**What is being asked:**
Across the listing, tally the lines in which the word "rank" occurs, then report the tally alone.

**Data shown:**
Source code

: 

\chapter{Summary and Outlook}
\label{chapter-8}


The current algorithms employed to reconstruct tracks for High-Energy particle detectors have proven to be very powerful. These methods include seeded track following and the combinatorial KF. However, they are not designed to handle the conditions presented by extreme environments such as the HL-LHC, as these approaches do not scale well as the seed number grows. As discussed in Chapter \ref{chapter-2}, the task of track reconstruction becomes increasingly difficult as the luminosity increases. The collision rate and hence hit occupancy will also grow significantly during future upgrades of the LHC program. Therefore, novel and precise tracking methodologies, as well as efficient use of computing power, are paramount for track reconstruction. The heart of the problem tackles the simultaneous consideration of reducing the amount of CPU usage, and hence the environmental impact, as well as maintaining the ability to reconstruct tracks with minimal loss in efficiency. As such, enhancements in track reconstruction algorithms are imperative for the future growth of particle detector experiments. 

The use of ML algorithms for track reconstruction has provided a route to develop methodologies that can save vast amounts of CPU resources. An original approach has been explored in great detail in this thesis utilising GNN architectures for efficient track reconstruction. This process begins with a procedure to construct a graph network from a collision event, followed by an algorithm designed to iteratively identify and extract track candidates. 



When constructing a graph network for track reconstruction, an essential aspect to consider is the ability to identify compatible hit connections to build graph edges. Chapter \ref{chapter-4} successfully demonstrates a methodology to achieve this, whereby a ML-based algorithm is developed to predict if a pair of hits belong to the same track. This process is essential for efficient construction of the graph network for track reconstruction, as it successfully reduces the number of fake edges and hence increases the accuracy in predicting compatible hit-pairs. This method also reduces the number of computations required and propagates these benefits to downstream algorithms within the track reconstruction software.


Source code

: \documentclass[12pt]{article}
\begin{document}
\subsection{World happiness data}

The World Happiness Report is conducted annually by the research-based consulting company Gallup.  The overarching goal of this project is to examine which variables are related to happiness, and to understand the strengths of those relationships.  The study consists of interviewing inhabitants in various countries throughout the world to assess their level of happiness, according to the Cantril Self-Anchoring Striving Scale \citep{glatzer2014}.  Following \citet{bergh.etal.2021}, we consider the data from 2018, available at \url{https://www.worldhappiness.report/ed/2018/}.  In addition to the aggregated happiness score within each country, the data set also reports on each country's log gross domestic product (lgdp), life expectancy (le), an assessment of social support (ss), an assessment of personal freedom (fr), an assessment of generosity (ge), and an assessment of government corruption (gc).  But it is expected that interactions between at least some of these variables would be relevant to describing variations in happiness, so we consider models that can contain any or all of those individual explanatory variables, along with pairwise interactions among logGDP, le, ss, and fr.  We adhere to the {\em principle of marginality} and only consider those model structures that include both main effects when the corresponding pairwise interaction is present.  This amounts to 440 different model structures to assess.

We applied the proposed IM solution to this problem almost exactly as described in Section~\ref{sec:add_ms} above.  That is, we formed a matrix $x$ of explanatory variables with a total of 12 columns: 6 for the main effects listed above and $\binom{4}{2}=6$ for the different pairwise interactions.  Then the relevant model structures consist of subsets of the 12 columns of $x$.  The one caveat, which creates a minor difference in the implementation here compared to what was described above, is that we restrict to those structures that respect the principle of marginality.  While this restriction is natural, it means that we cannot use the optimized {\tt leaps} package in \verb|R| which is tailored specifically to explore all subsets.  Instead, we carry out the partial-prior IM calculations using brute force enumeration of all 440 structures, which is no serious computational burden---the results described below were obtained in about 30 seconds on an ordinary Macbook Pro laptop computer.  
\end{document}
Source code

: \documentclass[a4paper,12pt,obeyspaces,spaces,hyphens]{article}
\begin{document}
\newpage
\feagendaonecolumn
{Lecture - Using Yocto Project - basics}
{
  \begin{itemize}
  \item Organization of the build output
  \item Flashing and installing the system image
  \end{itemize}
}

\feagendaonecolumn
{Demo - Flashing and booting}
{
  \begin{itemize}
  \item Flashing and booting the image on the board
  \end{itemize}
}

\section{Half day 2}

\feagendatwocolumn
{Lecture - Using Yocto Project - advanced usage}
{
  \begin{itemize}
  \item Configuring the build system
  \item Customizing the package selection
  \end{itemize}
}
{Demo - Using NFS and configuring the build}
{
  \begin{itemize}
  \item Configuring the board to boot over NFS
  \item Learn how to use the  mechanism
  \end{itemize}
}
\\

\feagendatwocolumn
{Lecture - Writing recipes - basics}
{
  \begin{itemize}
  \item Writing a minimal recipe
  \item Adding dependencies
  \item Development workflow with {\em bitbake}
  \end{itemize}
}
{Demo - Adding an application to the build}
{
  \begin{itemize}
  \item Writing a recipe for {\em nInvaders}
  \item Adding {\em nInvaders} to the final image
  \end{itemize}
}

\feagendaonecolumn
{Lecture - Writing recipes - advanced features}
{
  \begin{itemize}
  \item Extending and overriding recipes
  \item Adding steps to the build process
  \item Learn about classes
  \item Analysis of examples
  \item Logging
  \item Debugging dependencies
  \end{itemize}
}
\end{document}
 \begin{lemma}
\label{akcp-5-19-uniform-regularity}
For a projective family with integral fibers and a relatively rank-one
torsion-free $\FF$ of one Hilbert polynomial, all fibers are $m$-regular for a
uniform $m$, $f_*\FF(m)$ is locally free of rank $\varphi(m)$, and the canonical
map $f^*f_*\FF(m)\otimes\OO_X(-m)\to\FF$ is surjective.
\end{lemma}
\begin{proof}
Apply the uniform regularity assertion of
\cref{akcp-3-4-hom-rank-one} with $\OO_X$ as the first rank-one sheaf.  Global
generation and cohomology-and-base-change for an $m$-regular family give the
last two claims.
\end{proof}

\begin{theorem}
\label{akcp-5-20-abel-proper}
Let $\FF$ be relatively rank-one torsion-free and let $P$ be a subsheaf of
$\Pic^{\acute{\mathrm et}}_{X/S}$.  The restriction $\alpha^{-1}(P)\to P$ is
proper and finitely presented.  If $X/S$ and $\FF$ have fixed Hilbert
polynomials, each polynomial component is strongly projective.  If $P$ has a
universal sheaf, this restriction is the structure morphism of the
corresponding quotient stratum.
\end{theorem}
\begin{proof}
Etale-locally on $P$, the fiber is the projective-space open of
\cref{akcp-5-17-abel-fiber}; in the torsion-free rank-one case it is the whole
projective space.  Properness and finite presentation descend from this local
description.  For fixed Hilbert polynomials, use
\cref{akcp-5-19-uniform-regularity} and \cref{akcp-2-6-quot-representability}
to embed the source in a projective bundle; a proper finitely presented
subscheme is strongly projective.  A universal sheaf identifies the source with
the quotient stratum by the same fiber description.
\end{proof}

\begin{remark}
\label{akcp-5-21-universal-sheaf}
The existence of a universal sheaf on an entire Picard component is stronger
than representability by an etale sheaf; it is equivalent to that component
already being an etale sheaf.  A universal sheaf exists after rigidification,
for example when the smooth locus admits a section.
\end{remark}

**Response below:**
5